If there is a need for something, the monks will pray, saying the Jesus Prayer one hundred times each, and God will enlighten someone to send them a hundred thousand drachmas. The monk’s job is prayer. If we don’t put our trust in God, who will? Those who live in the world? God feels obligated to hear the prayer of the monk who has entrusted his life to Him. When I lived in the Coenobium (monastery), there was a monk who assisted the Abbot. He was not quick at all; in fact, he never left before the Divine Liturgy ended, and yet he always managed to finish all his chores. I, on the other hand, who was quicker and left before the Liturgy ended to prepare the assembly room, would be running into all kinds of problems. Sometimes I would mishandle the coffee beaker and the coffee would spill all over; other times I would drop the cups and the glasses; something would always go wrong! But he would wait until the end of the Liturgy. He would cross himself and trust in God to help him. If he were ever reprimanded, he would accept it with humility. He was humble and benefited twice as much.

When we don’t get stuck on unimportant details, which would cause no harm if omitted, we will benefit twice as much from whatever good we do, and give to the saints, whose feasts we celebrate, double the praise they are due. We should try to the best of our ability, not to devote ourselves to work at the expense of our spiritual life, which should always come first; this way, no matter what job we do, we’ll have the blessing of God. It’s our spiritual life that must come first, not material things. If we put our work ahead of everything else and put prayer in second place, this means that for us work is more important than prayer. It is pride and irreverence that lie behind this attitude. The work of the spiritually bankrupt cannot be sanctified. If we put spiritual matters first, God will take care of us. When we monks don’t observe feast days, what are laypeople supposed to do? If we don’t do our spiritual work and plead with the saints to help us, who will? What happens is that we end up saying all the time that we believe in God, but in reality we don’t even trust in Him. If we monks and nuns, who wear the monastic cassock, will not respect the Canons of the Church, and violate and dishonor Her age-old traditions, what possible meaning can our lives have?

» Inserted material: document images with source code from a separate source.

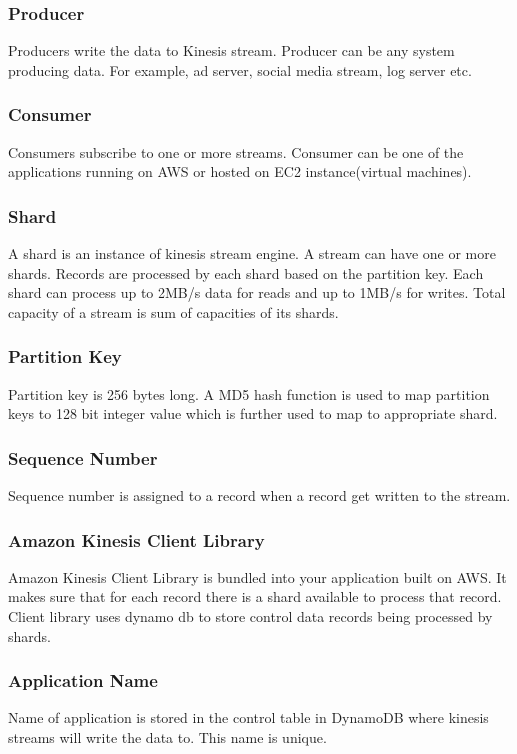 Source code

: \documentclass[9pt,twocolumn,twoside]{../../styles/osajnl}
\begin{document}
\subsubsection{Producer}
Producers write the data to Kinesis stream. Producer can be any system producing
data. For example, ad server, social media stream, log server etc.

\subsubsection{Consumer}
Consumers subscribe to one or more streams.  Consumer can be one of the
applications  running on AWS or hosted on EC2\cite{www-aws-ec2} instance(virtual machines).
 
\subsubsection{Shard}
A shard is an instance of kinesis stream engine. A stream can have one or more shards. 
Records are processed by each shard based on the partition key. Each shard can 
process up to 2MB/s data for reads and up to 1MB/s for writes. Total capacity of a 
stream is sum of capacities of its shards.

\subsubsection{Partition Key} 
Partition key is 256 bytes long. A MD5 \cite{rivest1992md5} hash function is used to map partition
keys to 128 bit integer value which is further used to map to appropriate shard.

\subsubsection{Sequence Number}
Sequence number is assigned to a record when a record get written to the stream. 

\subsubsection{Amazon Kinesis Client Library}
Amazon Kinesis Client Library is bundled into your application built on AWS. It
makes sure that for each record there is a shard available to process that
record.  Client library uses dynamo db to store control data records being
processed by shards.

\subsubsection{Application Name}
Name of application is stored in the control table in DynamoDB \cite{www-aws-dynamodb} where kinesis
streams will write the data to. This name is unique.
\end{document}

Normally, we must cease all work before the Vespers of Sunday or of a feast day. If arrangements can be made, it is better to work more on the previous day, and avoid any work after the Vespers of a festal celebration. It is a different matter, if, in the event of an emergency, some light tasks need to be taken care of in the afternoon of a Sunday or a feast day. But even in such cases, the work should be done with discretion. In the old days, when farmers out in the fields heard the church bell announcing Vespers, they would do the sign of the cross and cease all work. The women of the neighbourhood would do the same. They would stand up, cross themselves and stop knitting or anything else they were doing. And God would bless them. They had their health and enjoyed life… Now they have abolished the feast days, distanced themselves from God and the Church, and not surprisingly, end up spending all the money they earn on doctors and hospitals… Once, a man came to my Kalyvi (monastic hut) and said, “My boy gets sick very often and doctors cannot figure out what’s wrong with him.” “Stop working on Sundays and things will change,” I told him. He followed my advice, and his little boy recovered.

I always tell people that if they want to avoid calamities in their life, they should stop working on Sundays and feast days. Work schedules could be arranged to keep these days free. Where there is spiritual sensitivity, everything is possible; solutions will be found. That’s really the issue here. Even if a particular solution is to our disadvantage, and we suffer a loss, in the end we’ll be twice blessed. But so many people fail to understand this. They do not even attend the Divine Liturgy. The Divine Liturgy sanctifies. If a Christian will not go to Church on Sunday, how will he be sanctified?

It’s unfortunate, but, the way things are going, people will do away with feast days, and with everything else. You see, they are even changing their names, and are forgetting their saints whose name they bear. If they are named Vasilike, they change it to Vicky; Zoe (Life) to Zozo — which sounds like saying zo (animal) twice! They have come up with new feasts, Mother’s Day, May Day, April Fools’ Day… Pretty soon they’ll say, “Today is Artichoke Day, tomorrow Cypress Day, later the birthday of the inventor of the atom bomb, or of soccer and so on…” But God will not abandon us…

 

anastasis

  

By Father George Calciu

 

    What new word can I share with you my friends? Since then (1) many long years have passed. A new generation has arisen, tested by unique experience and, perhaps, touched by a new skepticism born from contact with the Western world estranged from the right Faith.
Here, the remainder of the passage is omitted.